En parler permet aussi à l’intimidateur de prendre conscience que son comportement est inadéquat, ce qui est un premier pas vers la résolution. En effet, plusieurs ne réalisent pas les conséquences de leurs actes et agissent ainsi pour obtenir de l’attention. La victime a également la responsabilité de mettre son pied à terre et de relever les gestes qu’elle juge inacceptables. Finalement, les témoins ont aussi le pouvoir d’agir. À partir du moment où ils prennent connaissance du phénomène, ils doivent intervenir. C’est d’ailleurs ce pour quoi que j’ai titré mon livre «J’te vois!».

Quel message aimeriez-vous que les gens retiennent, à la lecture de cet ouvrage?
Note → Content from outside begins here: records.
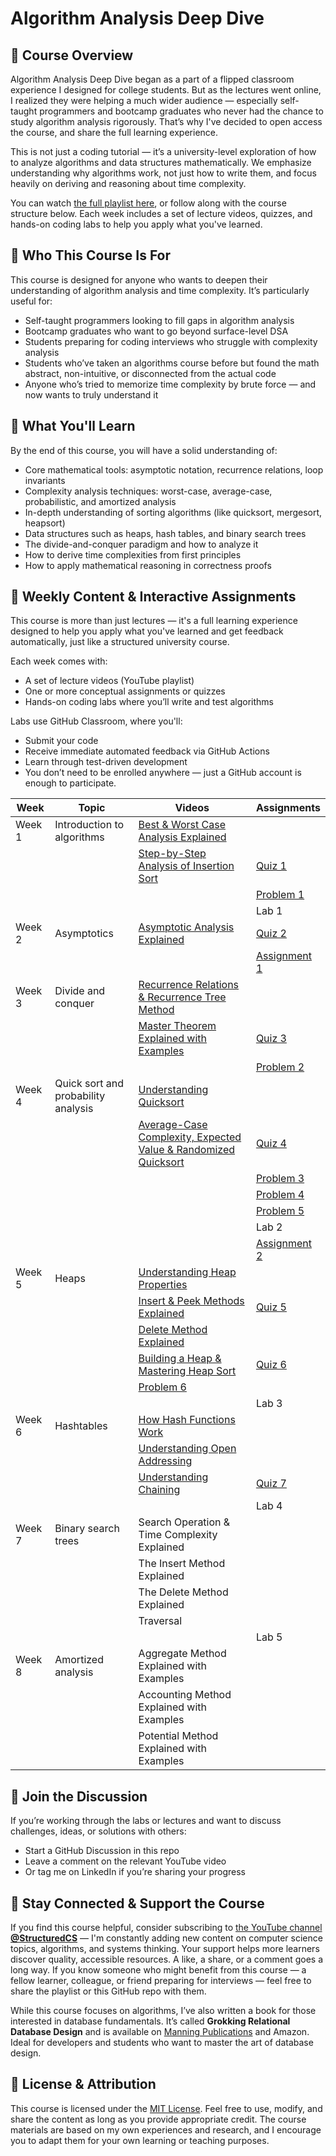 # Algorithm Analysis Deep Dive

## 📘 Course Overview

Algorithm Analysis Deep Dive began as a part of a flipped classroom experience I designed for college students. But as the lectures went online, I realized they were helping a much wider audience — especially self-taught programmers and bootcamp graduates who never had the chance to study algorithm analysis rigorously. That’s why I've decided to open access the course, and share the full learning experience.

This is not just a coding tutorial — it’s a university-level exploration of how to analyze algorithms and data structures mathematically. We emphasize understanding why algorithms work, not just how to write them, and focus heavily on deriving and reasoning about time complexity.

You can watch [the full playlist here](https://www.youtube.com/playlist?list=PL3fg3zQpW0k4TYTBwPFrGkXDJ1Xh4IHyv), or follow along with the course structure below. Each week includes a set of lecture videos, quizzes, and hands-on coding labs to help you apply what you've learned.

## 🧠 Who This Course Is For

This course is designed for anyone who wants to deepen their understanding of algorithm analysis and time complexity. It’s particularly useful for:

* Self-taught programmers looking to fill gaps in algorithm analysis
* Bootcamp graduates who want to go beyond surface-level DSA
* Students preparing for coding interviews who struggle with complexity analysis
* Students who’ve taken an algorithms course before but found the math abstract, non-intuitive, or disconnected from the actual code
* Anyone who’s tried to memorize time complexity by brute force — and now wants to truly understand it

## 🎯 What You'll Learn

By the end of this course, you will have a solid understanding of:

* Core mathematical tools: asymptotic notation, recurrence relations, loop invariants
* Complexity analysis techniques: worst-case, average-case, probabilistic, and amortized analysis
* In-depth understanding of sorting algorithms (like quicksort, mergesort, heapsort)
* Data structures such as heaps, hash tables, and binary search trees
* The divide-and-conquer paradigm and how to analyze it
* How to derive time complexities from first principles
* How to apply mathematical reasoning in correctness proofs

## 🧪 Weekly Content & Interactive Assignments

This course is more than just lectures — it's a full learning experience designed to help you apply what you've learned and get feedback automatically, just like a structured university course.

Each week comes with:

* A set of lecture videos (YouTube playlist)
* One or more conceptual assignments or quizzes
* Hands-on coding labs where you’ll write and test algorithms

Labs use GitHub Classroom, where you'll:

* Submit your code
* Receive immediate automated feedback via GitHub Actions
* Learn through test-driven development
* You don’t need to be enrolled anywhere — just a GitHub account is enough to participate.

| Week | Topic | Videos | Assignments |
|------|-------|--------|-------------|
| Week 1 | Introduction to algorithms | [Best & Worst Case Analysis Explained](https://youtu.be/Ye6puk0LhwU)| |
| | | [Step-by-Step Analysis of Insertion Sort](https://youtu.be/9LN-tteG0l0)| [Quiz 1](https://docs.google.com/document/d/1PClb1o2UcZQSQG5B3Ptg959xZCAyYuciqmhKX5535Io/edit?usp=sharing) |
| | | | [Problem 1](https://docs.google.com/document/d/15-nIma2gogszhGfsyvyfc7kIr6LAJd6VYPfaqLz1S0I/edit?usp=sharing) |
| | | | Lab 1|
| Week 2 | Asymptotics | [Asymptotic Analysis Explained](https://youtu.be/TdPFZLPkPNE) | [Quiz 2](https://docs.google.com/document/d/1FU-Kr4A2BaMsaRyJKzZ2fbiUR04nqJcuEEkmIM9fOkU/edit?usp=sharing) |
| | | | [Assignment 1](https://docs.google.com/document/d/1i0FRQT-tFdPttXnp5b-foclHR3lJslYozPLhFIo3eMc/edit?usp=sharing) |
| Week 3 | Divide and conquer | [Recurrence Relations & Recurrence Tree Method](https://youtu.be/jqXjzWIZiyA) | |
| | | [Master Theorem Explained with Examples](https://youtu.be/aS8ce5B64yU)| [Quiz 3](https://docs.google.com/document/d/1-me6Ale3Z3sZWuMyGhZlG7v8vZfOwYj4ucEsoJwbmq8/edit?usp=sharing) |
| | | | [Problem 2](https://docs.google.com/document/d/16-Kx34G5W1rkZHESQsOg3oO_cx78GVA-UbjHF5Qfct0/edit?usp=sharing) |
| Week 4 | Quick sort and <br>probability analysis | [Understanding Quicksort](https://youtu.be/XhGOEuQdAAs) | |
| | | [Average-Case Complexity, Expected <br>Value & Randomized Quicksort](https://youtu.be/M0O-s2y0O9I) | [Quiz 4](https://docs.google.com/document/d/1JHpZxrnRD7RKn0P-22Xv3pO_ECiBzep5L0VmUsk_3Io/edit?usp=sharing) |
| | | | [Problem 3](https://docs.google.com/document/d/1QbHFdegvk0j3fbPysIwiU9yI6Y3lrjVDMypWJr7K1Bc/edit?usp=sharing) |
| | | | [Problem 4](https://docs.google.com/document/d/1t-nB2NzWQyq_uhoSJPT_6HHC1RbODhACLhYtSvgUQEw/edit?usp=sharing) |
| | | | [Problem 5](https://docs.google.com/document/d/1fkNMCj7hV3faurLJRh1Rr6XbHKvWja1Lmz0pUersooQ/edit?usp=sharing) |
| | | | Lab 2|
| | | | [Assignment 2](https://docs.google.com/document/d/1AyGOX4SYYp25lpnus1-VwxmtB9vXaHw7hc2l9UZXXeM/edit?usp=sharing) |
| Week 5  | Heaps | [Understanding Heap Properties](https://youtu.be/IGbHcofDbFs) | | 
| | | [Insert & Peek Methods Explained](https://youtu.be/QSmCO-9HCcQ) | [Quiz 5](https://docs.google.com/document/d/1bdhzd8xujyFB6TyhDft2fD3UYasClTsPYJ0SVMeNwGA/edit?usp=sharing) |
| | | [Delete Method Explained](https://youtu.be/e_yaojRRnyI) | |
| | | [Building a Heap & Mastering Heap Sort](https://youtu.be/7TnTsK2HjUk) | [Quiz 6](https://docs.google.com/document/d/1_X_jlrd3_Be5C5CfRSLkjiCT-BCR5u0are1jEOE49xQ/edit?usp=sharing) |
| | | [Problem 6](https://docs.google.com/document/d/1C-r7XTbeJ5QpVD4yVvtHbbiMyV9FbciKiZ_ha95450M/edit?usp=sharing) | |
| | | | Lab 3|
| Week 6 | Hashtables | [How Hash Functions Work](https://youtu.be/Z43QoUzU5uE) | |
| | | [Understanding Open Addressing](https://youtu.be/haLcAKMqPec) | |
| | | [Understanding Chaining](https://youtu.be/3BKp1l8WYhc) | [Quiz 7](https://docs.google.com/document/d/1iA98z82cX85ra1_uA34v5s168ONLP-lKeK5FDI3TioY/edit?usp=sharing) |
| | | | Lab 4|
| Week 7 | Binary search trees | Search Operation & <br>Time Complexity Explained | |
| | | The Insert Method Explained | |
| | | The Delete Method Explained | |
| | | Traversal | |
| | | | Lab 5|
| Week 8 | Amortized analysis | Aggregate Method Explained with Examples | |
| | | Accounting Method Explained with Examples | |
| | | Potential Method Explained with Examples | |


## 💬 Join the Discussion

If you’re working through the labs or lectures and want to discuss challenges, ideas, or solutions with others:

* Start a GitHub Discussion in this repo
* Leave a comment on the relevant YouTube video
* Or tag me on LinkedIn if you’re sharing your progress

## 🙌 Stay Connected & Support the Course

If you find this course helpful, consider subscribing to [the YouTube channel **@StructuredCS**](https://www.youtube.com/@structuredcs) — I'm constantly adding new content on computer science topics, algorithms, and systems thinking. Your support helps more learners discover quality, accessible resources. A like, a share, or a comment goes a long way. If you know someone who might benefit from this course — a fellow learner, colleague, or friend preparing for interviews — feel free to share the playlist or this GitHub repo with them.

While this course focuses on algorithms, I’ve also written a book for those interested in database fundamentals. It’s called **Grokking Relational Database Design** and is available on [Manning Publications](https://www.manning.com/books/grokking-relational-database-design) and Amazon. Ideal for developers and students who want to master the art of database design.

## 📜 License & Attribution

This course is licensed under the [MIT License](LICENSE). Feel free to use, modify, and share the content as long as you provide appropriate credit. The course materials are based on my own experiences and research, and I encourage you to adapt them for your own learning or teaching purposes.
Je termine souvent mes conférences en disant : «Lorsque deux regards se croisent, c’est l’occasion de créer une nouvelle histoire». À travers un simple regard, je peux vous révéler que je vous aime bien, que je suis en désaccord avec vous, que je suis en colère. C’est ça, le guide «J’te vois!». Le regard qu’on porte sur l’autre a plus de pouvoir qu’on ne le pense, et c’est ce que j’aimerais que les gens retiennent. Je souhaiterais aussi qu’on transmette ce message à la prochaine génération, par une grande campagne de sensibilisation dans les écoles, mais aussi partout ailleurs. À partir du moment où on entend parler d’intimidation silencieuse, on ne peut plus en ignorer l’existence.